CASA Statistics Framework Requirements
Inputs & Interfaces
- The client should be able to specify which statistics it is going to want. In that way, only the wanted statistics will be calculated without having to calculate other unrelated statistics (eg, if I only want the median, the code should only compute quantities relevant to determining the median, eg the sum of squares should not be computed).
- A dataset for which statistics are to be calculated should be able to be supplied as a C array, a CASA Array/Vector, or possibly as a std::vector or std::set or other types of STL containers. The point being that any application that requires statistics can easily supply a dataset in or easily convert a dataset to a low level data structure that the statistics calculator accepts as a dataset.

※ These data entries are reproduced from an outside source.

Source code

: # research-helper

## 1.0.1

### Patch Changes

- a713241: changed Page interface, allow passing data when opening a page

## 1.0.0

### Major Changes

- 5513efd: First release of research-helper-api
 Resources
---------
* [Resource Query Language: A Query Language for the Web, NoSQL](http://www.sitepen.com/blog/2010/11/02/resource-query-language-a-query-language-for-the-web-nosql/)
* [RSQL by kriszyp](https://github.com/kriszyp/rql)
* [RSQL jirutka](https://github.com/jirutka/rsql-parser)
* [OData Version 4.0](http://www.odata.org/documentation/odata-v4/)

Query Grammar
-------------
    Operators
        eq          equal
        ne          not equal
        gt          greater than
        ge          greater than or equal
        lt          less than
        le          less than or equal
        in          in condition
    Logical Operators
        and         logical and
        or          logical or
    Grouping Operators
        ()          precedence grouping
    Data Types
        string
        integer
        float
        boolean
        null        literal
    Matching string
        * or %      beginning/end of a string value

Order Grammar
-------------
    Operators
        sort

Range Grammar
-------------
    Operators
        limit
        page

- The dataset may be provided incrementally to the framework. The user will select incremental accumulation as part of the initialization parameters. A statistics operation need not allow incremental operation if it is impractical (e.g., horribly expensive or impractical to implement such as computing the true median); in such cases it should either not provide an incremental option in its API or throw an exception if incremental operation is requested. The goal of this requirement is to allow the statistics framework to be applied to data sets which cannot be reasonably held in memory; the user will be required to cycle manageable chunks of the data into memory.
- Algorithms which only provide an approximation to a statistic (e.g., a quick median algorithm) must document the approximation used and the associated uncertainty.
- It shall be possible to specify a generalized stride upon which to calculate statistical quantities on the array of supplied input values. In this instance, the 'stride' refers to the step size on each axis to use when selecting the subset of values upon which to do the statistics calculation. See the casacore/casa/Arrays module for examples of generalized strided iteration of Arrays.
- It shall be possible to generate statistical results calculated on a subset of the dimensions of the input array, thereby delivering statistics sampled on the remaining axes. E.g, given a 3D input array of values, with dimension AxBxC, 2D arrays of statistical results of dimension AxB, AxC, or BxC would be generating by performing calculations along the 3rd, 2nd, or 1st axis of the input array, respectively. Simiarly, 1D arrays of results of dimension A, B, or C would be generated by performing calculations on 2D slices of dimension BxC, AxC, and AxB, respectively. An example of this sort of dimensioned statistical results can be found in the pylab statistics methods, e.g., the 'axis' parameter in the pl.mean() method (although that appears to permit only 1D calculations). Also, the ArrayPartMath.h global functions already support this sort of thing.
- An optional step size, both for the values and the mask data structures, should be able to be supplied as an indication of the location of points to include for determining statistics. The default, 1, means include all points. If the step size n is greater than 1, then only every nth point will be used to determine statistics. This type of pattern is necessary for the current image stats framework since a "data set" can be specified as the set of pixels orthogonal to any set of image axes.
- Multiple ranges representing data values to be included or excluded (but not both simultaneously) should be able to be supplied. By default, all data values will be used.
- It shall be possible to pass a boolean data structure representing a mask or flags associated with the data and/or a data structure containing numerical weights with a data set. In such a case, the statistics should use weight adjusted values. In the boolean data structure case, values of False will represent a weight of zero, while values of True will represent a weight of 1.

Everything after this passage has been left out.